=== Section Start ===

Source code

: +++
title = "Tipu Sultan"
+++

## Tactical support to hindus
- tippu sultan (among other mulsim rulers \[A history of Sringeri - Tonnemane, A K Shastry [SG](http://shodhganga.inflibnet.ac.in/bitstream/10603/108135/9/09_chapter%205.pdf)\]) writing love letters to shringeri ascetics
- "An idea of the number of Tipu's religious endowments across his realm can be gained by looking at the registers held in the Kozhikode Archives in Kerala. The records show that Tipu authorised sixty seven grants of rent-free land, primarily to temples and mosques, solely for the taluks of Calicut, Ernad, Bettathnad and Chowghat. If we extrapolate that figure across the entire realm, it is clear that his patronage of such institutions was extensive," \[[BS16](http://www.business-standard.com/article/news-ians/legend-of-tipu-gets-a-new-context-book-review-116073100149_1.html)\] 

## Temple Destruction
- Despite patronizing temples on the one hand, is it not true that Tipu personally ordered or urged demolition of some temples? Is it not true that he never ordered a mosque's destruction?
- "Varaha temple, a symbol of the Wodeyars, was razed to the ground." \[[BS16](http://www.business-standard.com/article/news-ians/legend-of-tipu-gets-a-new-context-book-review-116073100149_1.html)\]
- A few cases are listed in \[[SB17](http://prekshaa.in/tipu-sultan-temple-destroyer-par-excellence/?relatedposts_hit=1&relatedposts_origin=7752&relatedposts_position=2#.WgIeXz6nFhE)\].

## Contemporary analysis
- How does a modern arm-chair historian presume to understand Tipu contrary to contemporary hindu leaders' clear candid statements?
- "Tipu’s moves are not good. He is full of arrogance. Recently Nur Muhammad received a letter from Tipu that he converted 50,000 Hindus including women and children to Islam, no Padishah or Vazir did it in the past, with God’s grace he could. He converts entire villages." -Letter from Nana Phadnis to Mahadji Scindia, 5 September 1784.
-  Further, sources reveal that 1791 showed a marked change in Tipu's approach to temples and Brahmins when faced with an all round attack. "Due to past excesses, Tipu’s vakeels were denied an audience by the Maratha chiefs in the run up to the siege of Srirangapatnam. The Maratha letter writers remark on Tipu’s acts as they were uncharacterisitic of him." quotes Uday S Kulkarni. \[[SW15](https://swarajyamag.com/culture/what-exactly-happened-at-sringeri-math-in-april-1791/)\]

=== Section End ===
=== Section Start ===

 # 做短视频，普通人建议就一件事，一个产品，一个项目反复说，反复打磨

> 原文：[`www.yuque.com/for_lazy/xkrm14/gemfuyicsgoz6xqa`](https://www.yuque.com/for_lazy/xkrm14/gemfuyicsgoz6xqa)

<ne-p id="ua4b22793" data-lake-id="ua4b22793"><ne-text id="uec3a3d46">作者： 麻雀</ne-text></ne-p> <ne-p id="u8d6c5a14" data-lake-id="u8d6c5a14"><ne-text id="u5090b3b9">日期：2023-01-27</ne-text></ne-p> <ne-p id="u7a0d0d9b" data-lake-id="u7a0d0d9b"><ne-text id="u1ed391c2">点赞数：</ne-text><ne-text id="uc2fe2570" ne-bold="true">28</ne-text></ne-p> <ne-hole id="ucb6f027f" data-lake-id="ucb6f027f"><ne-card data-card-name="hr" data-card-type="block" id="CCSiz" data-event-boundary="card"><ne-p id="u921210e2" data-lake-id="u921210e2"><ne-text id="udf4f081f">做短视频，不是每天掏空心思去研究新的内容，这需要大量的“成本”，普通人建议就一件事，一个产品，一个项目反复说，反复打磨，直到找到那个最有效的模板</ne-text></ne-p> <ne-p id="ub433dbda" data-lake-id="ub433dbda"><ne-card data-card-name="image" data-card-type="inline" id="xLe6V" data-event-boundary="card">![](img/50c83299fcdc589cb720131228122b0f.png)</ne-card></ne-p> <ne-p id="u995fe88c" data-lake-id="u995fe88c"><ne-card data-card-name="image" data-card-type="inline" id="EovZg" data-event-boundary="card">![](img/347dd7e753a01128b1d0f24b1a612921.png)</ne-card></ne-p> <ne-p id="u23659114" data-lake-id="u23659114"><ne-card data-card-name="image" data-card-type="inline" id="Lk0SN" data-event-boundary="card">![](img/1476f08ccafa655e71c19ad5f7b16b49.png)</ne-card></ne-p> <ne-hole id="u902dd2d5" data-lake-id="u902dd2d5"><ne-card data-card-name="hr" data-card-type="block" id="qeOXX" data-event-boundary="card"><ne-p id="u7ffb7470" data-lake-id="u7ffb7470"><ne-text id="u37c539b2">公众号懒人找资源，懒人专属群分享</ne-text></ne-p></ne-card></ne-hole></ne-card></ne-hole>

=== Section End ===

▸ TASK DIRECTIONS
From the data above, output exactly the lines between the one containing "Source code" and the one containing "- tippu sultan", counting both of them.

▸ OUTPUT OF THE TASK
Source code

: +++
title = "Tipu Sultan"
+++

## Tactical support to hindus
- tippu sultan (among other mulsim rulers \[A history of Sringeri - Tonnemane, A K Shastry [SG](http://shodhganga.inflibnet.ac.in/bitstream/10603/108135/9/09_chapter%205.pdf)\]) writing love letters to shringeri ascetics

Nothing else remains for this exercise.